In the High Court decision of Pagden v Ridgley [2025] EWHC 2674 (Ch), Mr Justice Foxton considered an appeal from a decision by ICC Judge Greenwood, who previously dismissed a challenge to the fees charged by an administrator for selling land subject to a fixed charge.
The background to this case is set in our earlier blog but in essence the key point of interest was whether the administrators’ fee for dealing with the sale of fixed charge assets could be challenged under r18.34 of the Insolvency Rules 2016. ICCJ Greenwood, concluded (for the reasons set out in our earlier blog) that they could not.
There were 3 grounds of appeal, the one of most interest to practitioners is whether ICCJ Greenwood’s findings that remuneration agreed in connection with an administrator realising fixed charge assets, is not within Part 18 of the 2016 Rules and therefore cannot be challenged.
In dismissing the appeal Mr Justice Foxton confirmed that an administrators fees paid from fixed charge assets are not part of the insolvency estate and therefore they are not subject to the statutory controls under Part 18 of the Insolvency Rules. Rule 18.34 applies only to remuneration that is payable from the company’s assets (including floating charge assets), not to fixed charge realisations.
However, that does not mean that a secured creditor has no basis on which it can challenge fees once agreed. As both the judge at first instance (ICCJ Greenwood) and Mr Justice Foxton on appeal note, there are other potential remedies.
The possible grounds of challenge included
- Under paragraphs 74 of Schedule B1. This provision enables a creditor to bring a claim if they think that the administrator is acting, proposes to act or has acted in some way to unfairly harm the interests of the creditor. At first instance the Judge recognised that in principle, it would be open to a fixed charge creditor to complain under this provision.
- Under paragraphs 75 of Schedule B1. This provision enables a creditor to bring a claim against an administrator alleging misfeasance, or a breach of fiduciary or other duty, or that the administrator has misapplied, or retained, or become accountable for some property of the company. At first instance the Judge also recognised that this might be a route to complain about an agreement between an administrator and a fixed charge creditor relating to costs and remuneration.

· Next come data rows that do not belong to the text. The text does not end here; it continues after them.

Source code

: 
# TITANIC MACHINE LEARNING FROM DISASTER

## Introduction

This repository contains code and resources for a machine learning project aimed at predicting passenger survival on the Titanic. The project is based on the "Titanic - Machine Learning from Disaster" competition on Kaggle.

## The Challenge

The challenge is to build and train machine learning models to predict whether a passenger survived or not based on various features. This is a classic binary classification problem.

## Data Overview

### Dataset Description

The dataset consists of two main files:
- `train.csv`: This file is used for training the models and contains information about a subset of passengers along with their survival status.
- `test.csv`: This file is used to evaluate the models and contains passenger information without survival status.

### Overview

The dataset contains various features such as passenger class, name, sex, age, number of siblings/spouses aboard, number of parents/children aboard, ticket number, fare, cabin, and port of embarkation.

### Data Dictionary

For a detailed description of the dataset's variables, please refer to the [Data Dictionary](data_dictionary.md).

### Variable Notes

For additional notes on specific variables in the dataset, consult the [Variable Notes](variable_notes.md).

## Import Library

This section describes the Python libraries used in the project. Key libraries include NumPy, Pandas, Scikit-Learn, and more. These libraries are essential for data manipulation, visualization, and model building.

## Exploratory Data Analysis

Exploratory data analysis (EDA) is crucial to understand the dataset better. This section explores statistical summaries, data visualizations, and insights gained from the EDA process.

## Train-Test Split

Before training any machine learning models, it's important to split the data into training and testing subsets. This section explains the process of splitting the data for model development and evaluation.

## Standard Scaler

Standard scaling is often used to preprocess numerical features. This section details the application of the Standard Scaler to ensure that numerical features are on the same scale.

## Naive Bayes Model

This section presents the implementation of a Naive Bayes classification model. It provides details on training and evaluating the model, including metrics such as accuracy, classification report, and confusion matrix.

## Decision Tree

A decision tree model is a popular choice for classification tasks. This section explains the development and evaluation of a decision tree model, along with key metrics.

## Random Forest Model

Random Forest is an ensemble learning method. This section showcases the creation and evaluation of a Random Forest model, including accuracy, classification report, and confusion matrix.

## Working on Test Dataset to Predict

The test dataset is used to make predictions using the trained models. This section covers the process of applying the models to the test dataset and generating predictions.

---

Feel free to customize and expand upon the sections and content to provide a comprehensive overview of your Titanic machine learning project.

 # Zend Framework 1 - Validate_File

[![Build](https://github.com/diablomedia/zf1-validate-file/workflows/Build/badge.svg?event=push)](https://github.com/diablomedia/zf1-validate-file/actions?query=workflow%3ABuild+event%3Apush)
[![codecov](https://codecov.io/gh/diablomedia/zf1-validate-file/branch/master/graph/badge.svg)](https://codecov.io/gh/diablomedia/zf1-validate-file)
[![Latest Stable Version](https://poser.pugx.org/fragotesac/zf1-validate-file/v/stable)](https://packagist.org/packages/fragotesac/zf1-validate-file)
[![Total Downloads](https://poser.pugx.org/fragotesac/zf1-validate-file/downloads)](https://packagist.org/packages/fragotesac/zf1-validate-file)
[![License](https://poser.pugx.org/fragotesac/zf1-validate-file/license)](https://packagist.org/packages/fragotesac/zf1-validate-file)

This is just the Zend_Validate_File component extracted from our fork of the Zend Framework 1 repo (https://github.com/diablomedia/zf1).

- Under the rule in Ex Parte James. As an officer of the court, administrators are subject to an obligation to act honourably and fairly. The Judge at first instance noted that this could provide a further basis of challenge.
- Under the court’s inherent jurisdiction. There was also an acknowledgment that there are cases (e.g., Re Hotel Company 42 The Calls Ltd [2013] EWHC 3925) where the inherent jurisdiction has been used to fill gaps in the statutory scheme. However, Mr Justice Foxton expressed doubt about whether that jurisdiction could be exercised in relation to assets which did not form part of the company’s estate.
- Private Law Claims. In addition to the above, Mr Justice Foxton added the possibility of a private law claim.
Because none of these grounds were properly raised at first instance, they could not be pursued on appeal and so there is no indication whether a fixed charge creditor might successfully challenge fees outside of Part 18 relying on any of these grounds.
Although an officeholder cannot assume that fees agreed for dealing with fixed charge assets can never be challenged, the bases for challenge are not easy ones to establish. If a fixed charge creditor is unhappy with the bargain it has struck in relation to the remuneration for dealing with a fixed charge assets this alone is unlikely to be a strong ground for challenge.